Goldman Sachs’ credit card partnership with Apple could be nearing an end.

The banking giant is said to be in discussions with American Express to take over the credit card and other collaborations between Goldman and Apple, The Wall Street Journal (WSJ) reported Friday (June 30), citing sources familiar with the matter.

PYMNTS has reached out to Apple and American Express for comment but has not yet received a reply. A spokesperson for Goldman Sachs declined to comment.

As the WSJ notes, Goldman announced plans late last year to scale back its consumer banking offerings, though its agreement with Apple apparently remained untouched. In fact, the companies deepened their partnership even as Goldman moved away from consumer banking. Apple debuted a new savings account in April, as well as a recent venture into the buy now, pay later (BNPL) sector with Apple Pay Later.

But now, sources tell the WSJ that Goldman wants to hand over those businesses and its credit card partnership to American Express. Some of the sources said the Wall Street giant has also talked about moving its card partnership with General Motors to Amex as well.

According to the report, sources familiar with the conversations say a Goldman/Amex deal isn’t certain, and could take a long time to play out, and would require Apple’s approval.

The news follows reports from last month Goldman was examining strategic alternatives for its consumer arm and its installment lending unit GreenSky, and had received bids from Apollo Global, Sixth Street, and Warburg Pincus.

As PYMNTS wrote earlier this year, Goldman’s refashioning of its digital banking efforts illustrates just how hard it is to become a digital bank.

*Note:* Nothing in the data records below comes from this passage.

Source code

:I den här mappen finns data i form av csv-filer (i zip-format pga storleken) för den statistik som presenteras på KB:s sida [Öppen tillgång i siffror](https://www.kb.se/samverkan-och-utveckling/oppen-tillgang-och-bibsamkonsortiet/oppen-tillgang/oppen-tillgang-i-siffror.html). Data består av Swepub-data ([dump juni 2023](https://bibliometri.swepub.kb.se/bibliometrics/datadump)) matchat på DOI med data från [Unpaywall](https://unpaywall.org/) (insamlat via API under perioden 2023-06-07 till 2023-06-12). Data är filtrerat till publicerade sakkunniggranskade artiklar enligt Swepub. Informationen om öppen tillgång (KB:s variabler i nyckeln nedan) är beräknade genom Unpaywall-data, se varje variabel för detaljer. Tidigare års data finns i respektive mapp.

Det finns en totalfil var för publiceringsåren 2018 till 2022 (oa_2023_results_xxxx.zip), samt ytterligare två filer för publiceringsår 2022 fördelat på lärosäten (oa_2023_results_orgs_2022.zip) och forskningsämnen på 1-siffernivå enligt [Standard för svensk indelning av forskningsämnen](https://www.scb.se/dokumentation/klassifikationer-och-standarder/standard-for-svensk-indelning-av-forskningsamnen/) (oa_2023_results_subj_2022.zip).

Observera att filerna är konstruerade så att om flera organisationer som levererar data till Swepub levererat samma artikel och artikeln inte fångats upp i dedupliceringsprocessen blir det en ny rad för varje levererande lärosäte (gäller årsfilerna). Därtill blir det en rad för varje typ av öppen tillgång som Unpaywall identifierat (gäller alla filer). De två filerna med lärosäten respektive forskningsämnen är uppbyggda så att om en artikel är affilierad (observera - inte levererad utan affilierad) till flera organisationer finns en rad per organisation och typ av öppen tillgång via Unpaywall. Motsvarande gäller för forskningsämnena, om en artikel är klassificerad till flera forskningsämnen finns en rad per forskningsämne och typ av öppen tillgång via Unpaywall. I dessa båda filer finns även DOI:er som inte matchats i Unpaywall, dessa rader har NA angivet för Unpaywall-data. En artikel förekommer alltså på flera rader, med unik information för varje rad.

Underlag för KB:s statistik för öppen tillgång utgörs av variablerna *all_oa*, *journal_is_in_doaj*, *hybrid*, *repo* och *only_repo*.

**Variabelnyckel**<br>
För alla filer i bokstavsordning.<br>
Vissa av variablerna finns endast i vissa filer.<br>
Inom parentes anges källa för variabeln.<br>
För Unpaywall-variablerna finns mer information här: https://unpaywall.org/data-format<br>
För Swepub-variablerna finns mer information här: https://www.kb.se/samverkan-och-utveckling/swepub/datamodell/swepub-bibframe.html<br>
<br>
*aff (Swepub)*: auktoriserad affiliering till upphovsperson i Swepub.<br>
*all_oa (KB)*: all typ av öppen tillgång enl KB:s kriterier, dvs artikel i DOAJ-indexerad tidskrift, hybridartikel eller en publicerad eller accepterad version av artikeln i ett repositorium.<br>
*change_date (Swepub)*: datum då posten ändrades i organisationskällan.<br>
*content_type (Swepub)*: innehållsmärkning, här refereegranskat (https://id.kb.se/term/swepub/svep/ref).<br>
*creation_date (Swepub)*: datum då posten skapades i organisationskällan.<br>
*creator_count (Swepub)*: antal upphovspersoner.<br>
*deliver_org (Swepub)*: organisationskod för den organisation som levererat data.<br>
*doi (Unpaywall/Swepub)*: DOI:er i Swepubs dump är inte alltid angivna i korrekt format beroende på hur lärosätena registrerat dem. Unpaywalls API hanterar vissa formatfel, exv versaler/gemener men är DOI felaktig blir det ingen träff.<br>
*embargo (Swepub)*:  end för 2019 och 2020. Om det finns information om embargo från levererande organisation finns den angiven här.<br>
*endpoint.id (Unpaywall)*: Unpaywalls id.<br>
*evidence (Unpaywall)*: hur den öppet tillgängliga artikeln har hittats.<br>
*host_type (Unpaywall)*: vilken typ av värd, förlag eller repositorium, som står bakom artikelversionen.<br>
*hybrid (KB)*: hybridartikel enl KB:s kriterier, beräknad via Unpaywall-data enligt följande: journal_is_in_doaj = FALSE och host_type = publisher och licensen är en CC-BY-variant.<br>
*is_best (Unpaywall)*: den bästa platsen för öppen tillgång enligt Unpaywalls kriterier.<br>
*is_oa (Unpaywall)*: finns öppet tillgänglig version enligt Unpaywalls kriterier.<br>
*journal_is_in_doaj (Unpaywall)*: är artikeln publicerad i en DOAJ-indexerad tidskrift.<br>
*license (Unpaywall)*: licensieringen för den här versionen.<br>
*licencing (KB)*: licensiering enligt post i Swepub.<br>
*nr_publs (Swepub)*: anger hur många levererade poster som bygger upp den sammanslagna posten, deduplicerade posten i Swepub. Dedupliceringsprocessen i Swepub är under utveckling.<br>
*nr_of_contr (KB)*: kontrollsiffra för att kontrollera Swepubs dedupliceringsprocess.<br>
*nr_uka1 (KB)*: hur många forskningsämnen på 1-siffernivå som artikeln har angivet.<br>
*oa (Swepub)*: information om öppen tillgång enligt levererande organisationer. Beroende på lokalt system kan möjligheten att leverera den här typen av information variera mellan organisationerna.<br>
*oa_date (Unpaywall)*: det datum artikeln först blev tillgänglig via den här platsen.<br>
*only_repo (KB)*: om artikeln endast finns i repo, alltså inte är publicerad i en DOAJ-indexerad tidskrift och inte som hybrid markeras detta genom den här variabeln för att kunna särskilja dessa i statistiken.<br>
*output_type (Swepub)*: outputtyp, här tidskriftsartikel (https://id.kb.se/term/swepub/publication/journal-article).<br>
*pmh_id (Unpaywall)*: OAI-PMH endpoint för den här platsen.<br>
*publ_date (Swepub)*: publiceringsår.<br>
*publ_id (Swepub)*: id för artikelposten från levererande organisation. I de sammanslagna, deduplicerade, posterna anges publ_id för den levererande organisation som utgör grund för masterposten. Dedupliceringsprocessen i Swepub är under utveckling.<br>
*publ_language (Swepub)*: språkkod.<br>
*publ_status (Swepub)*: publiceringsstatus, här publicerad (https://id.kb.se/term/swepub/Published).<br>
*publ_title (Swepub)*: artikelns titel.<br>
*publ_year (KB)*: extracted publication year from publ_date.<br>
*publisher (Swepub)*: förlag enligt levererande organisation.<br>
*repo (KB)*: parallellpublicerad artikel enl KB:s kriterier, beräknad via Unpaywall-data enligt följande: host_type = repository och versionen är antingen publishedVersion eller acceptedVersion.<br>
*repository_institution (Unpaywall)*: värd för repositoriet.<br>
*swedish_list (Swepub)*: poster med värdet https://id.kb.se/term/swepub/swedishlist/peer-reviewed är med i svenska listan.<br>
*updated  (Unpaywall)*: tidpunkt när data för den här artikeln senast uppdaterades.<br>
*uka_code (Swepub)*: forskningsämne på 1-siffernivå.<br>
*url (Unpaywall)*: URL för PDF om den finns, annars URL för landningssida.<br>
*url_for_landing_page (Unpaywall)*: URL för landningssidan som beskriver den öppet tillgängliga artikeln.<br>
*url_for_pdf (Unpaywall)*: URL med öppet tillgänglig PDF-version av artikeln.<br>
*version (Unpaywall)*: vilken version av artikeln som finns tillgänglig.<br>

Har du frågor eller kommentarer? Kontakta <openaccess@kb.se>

At least one that offers a broad gamut of banking products, including high-yield savings and lending products.

And last, PYMNTS examined the troubles early adopters of Apple’s savings account were facing, as some of these customers were having difficulty moving their money out of Apple’s much-heralded high-yield savings accounts within reasonable time limits, with some transfers taking weeks to go through. 

The report noted that the delays could be the result additional review required by anti-money laundering and other security rules. It’s the type of thing that is common when large transfers are made from new accounts, which all applies to Apple’s savings accounts which just launched in April.

“Simply put, the jump from traditional financial institution (FI) to non-bank focused FinTech may be too much for some,” PYMNTS wrote. “As evidenced in the PYMNTS collaboration with Treasury Prime, “How Customers Use Digital Banks,” the widespread adoption of digital-only banking alone has been a slow transition.”